In the DTS version, "Every Little Thing She Does Is Magic" features a different intro. Also, The Singles featured a shortened version of "Can't Stand Losing You" which features an early fade out which ends the song before the final chorus concludes.

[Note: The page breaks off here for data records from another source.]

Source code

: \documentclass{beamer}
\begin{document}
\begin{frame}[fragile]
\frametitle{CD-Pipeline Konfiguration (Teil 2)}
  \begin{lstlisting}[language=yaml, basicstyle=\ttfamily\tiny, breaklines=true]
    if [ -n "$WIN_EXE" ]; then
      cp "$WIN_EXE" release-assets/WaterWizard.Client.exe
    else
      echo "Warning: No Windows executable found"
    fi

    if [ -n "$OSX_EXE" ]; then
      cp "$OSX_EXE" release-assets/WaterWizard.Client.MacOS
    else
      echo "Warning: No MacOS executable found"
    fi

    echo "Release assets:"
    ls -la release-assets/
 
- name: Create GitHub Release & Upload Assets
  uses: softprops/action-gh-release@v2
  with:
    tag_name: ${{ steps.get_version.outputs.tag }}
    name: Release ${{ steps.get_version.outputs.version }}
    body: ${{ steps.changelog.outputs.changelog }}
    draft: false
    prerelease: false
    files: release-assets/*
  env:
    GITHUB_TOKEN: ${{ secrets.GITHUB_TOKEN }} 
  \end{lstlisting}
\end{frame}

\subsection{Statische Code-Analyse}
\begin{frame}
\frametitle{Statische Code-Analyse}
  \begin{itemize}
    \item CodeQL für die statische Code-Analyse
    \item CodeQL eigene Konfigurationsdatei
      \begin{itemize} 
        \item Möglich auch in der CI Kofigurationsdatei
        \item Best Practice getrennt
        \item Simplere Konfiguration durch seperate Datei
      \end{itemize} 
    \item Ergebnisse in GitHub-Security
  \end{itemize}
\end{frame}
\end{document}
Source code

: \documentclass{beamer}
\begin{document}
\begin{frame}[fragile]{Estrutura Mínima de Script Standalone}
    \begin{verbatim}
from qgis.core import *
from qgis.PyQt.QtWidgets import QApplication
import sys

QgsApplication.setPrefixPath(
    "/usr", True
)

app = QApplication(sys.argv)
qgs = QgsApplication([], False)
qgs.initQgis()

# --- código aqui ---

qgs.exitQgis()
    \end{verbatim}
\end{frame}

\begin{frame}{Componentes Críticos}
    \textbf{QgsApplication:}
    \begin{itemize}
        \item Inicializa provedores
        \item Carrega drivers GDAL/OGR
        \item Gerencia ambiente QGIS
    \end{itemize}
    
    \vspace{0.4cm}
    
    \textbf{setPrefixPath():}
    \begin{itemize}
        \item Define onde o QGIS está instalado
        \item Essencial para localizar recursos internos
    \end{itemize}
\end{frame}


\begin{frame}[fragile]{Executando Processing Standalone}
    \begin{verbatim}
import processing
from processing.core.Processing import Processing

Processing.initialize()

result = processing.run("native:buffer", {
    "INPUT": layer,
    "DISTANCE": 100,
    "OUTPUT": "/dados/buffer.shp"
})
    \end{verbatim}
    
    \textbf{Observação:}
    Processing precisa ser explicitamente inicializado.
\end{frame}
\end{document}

The Classics replaces this with the full-length version.

===Track listing===

| No. | Title | Original album | Length |
|---|---|---|---|
| 1. | "Roxanne" | Outlandos d'Amour | 3:11 |
| 2. | "Can't Stand Losing You" | Outlandos d'Amour | 2:58 |
| 3. | "Message in a Bottle" | Reggatta de Blanc | 4:50 |
| 4. | "Walking on the Moon" | Reggatta de Blanc | 5:01 |
| 5. | "Don't Stand So Close to Me" | Zenyatta Mondatta | 4:04 |
| 6. | "De Do Do Do, De Da Da Da" | Zenyatta Mondatta | 4:06 |
| 7. | "Every Little Thing She Does Is Magic" | Ghost in the Machine | 4:19 |
| 8. | "Invisible Sun" | Ghost in the Machine | 3:44 |
| 9. | "Spirits in the Material World" | Ghost in the Machine | 2:58 |
| 10. | "Every Breath You Take" | Synchronicity | 4:13 |
| 11. | "King of Pain" | Synchronicity | 4:57 |
| 12. | "Wrapped Around Your Finger" | Synchronicity | 5:14 |
| 13. | "Don't Stand So Close to Me '86" | rerecording of song from Zenyatta Mondatta | 4:51 |
| 14. | "Message in a Bottle" (New Classic Rock mix) | remix of song from Reggatta de Blanc | 4:51 |

DTS/SACD edition alternative track
| No. | Title | Original album | Length |
|---|---|---|---|
| 6. | "De Do Do Do, De Da Da Da '86" | rerecording of song from Zenyatta Mondatta | 4:25 |

==Charts==

===Weekly charts===

Weekly chart performance for Every Breath You Take: The Singles
| Chart (1986–1987) | Peak position |
|---|---|
| Australia Albums (Kent Music Report) | 4 |
| Austrian Albums (Ö3 Austria) | 20 |
| Canada Top Albums/CDs (RPM) | 11 |
| Dutch Albums (Album Top 100) | 11 |
| German Albums (Offizielle Top 100) | 18 |
| Italian Albums (Musica e dischi) | 23 |
| New Zealand Albums (RMNZ) | 1 |
| Swiss Albums (Schweizer Hitparade) | 21 |
| UK Albums (Official Charts) | 1 |
| US Billboard 200 | 7 |

===Year-end charts===

| Chart (1987) | Position |
|---|---|
| New Zealand Albums (RMNZ) | 26 |
| US Billboard 200 | 86 |

==Certifications and sales==

| Region | Certification | Certified units/sales |
| Australia | — | 150,000 |
| Brazil | — | 200,000 |
| Canada (Music Canada) | Platinum | 100,000^{^} |
| France (SNEP) | 2× Platinum | 600,000^{*} |
| New Zealand (RMNZ) | Platinum | 15,000^{^} |
| Spain (Promusicae) | Gold | 50,000^{^} |
| United Kingdom (BPI) | 4× Platinum | 1,200,000^{^} |
| United States (RIAA) video | Gold | 50,000^{^} |
| United States (RIAA) | 5× Platinum | 5,000,000^{^} |
^{*} Sales figures based on certification alone. ^{^} Shipments figures based on certification alone.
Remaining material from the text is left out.